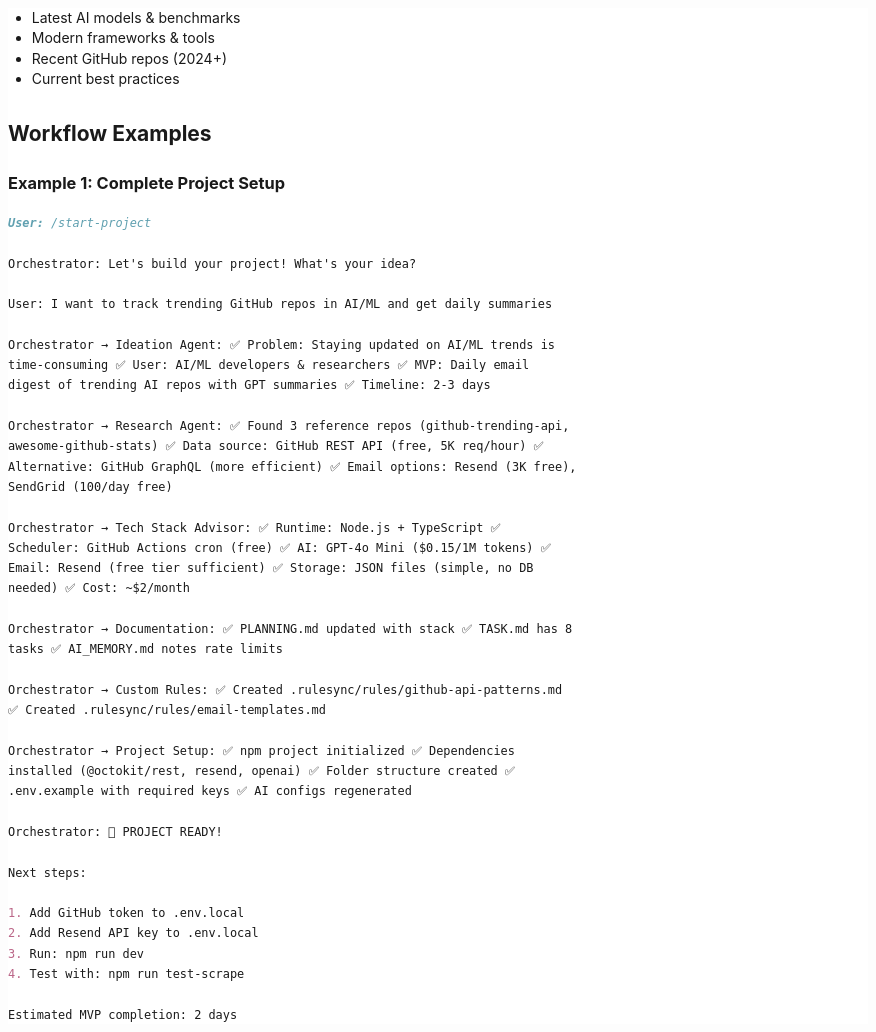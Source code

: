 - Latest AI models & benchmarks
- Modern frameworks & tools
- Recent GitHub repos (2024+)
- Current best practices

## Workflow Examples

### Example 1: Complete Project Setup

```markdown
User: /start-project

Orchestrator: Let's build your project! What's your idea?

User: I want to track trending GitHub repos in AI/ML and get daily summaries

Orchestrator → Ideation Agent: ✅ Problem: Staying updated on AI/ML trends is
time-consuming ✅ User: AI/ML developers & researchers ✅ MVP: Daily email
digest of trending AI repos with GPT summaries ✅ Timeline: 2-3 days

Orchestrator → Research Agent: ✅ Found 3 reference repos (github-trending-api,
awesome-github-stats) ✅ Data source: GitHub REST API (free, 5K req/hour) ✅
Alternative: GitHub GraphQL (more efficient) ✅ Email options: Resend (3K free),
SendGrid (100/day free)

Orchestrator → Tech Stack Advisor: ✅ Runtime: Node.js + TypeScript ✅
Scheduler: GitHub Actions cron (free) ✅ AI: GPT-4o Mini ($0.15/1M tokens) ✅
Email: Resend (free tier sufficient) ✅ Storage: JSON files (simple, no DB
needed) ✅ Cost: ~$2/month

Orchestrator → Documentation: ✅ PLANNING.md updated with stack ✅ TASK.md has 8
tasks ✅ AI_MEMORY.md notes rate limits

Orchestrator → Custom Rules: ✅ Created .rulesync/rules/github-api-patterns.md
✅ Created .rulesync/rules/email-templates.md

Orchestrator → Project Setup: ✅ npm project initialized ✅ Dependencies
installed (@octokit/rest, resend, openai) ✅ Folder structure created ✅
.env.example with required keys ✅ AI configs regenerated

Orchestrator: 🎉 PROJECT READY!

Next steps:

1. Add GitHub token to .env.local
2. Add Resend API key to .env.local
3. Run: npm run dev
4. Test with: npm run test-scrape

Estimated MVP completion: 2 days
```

+---+

* Assignment: Filter the listing so that only lines holding the word "repos" remain, and copy those lines.

* Exercise response:
- Recent GitHub repos (2024+)
User: I want to track trending GitHub repos in AI/ML and get daily summaries
digest of trending AI repos with GPT summaries ✅ Timeline: 2-3 days
Orchestrator → Research Agent: ✅ Found 3 reference repos (github-trending-api,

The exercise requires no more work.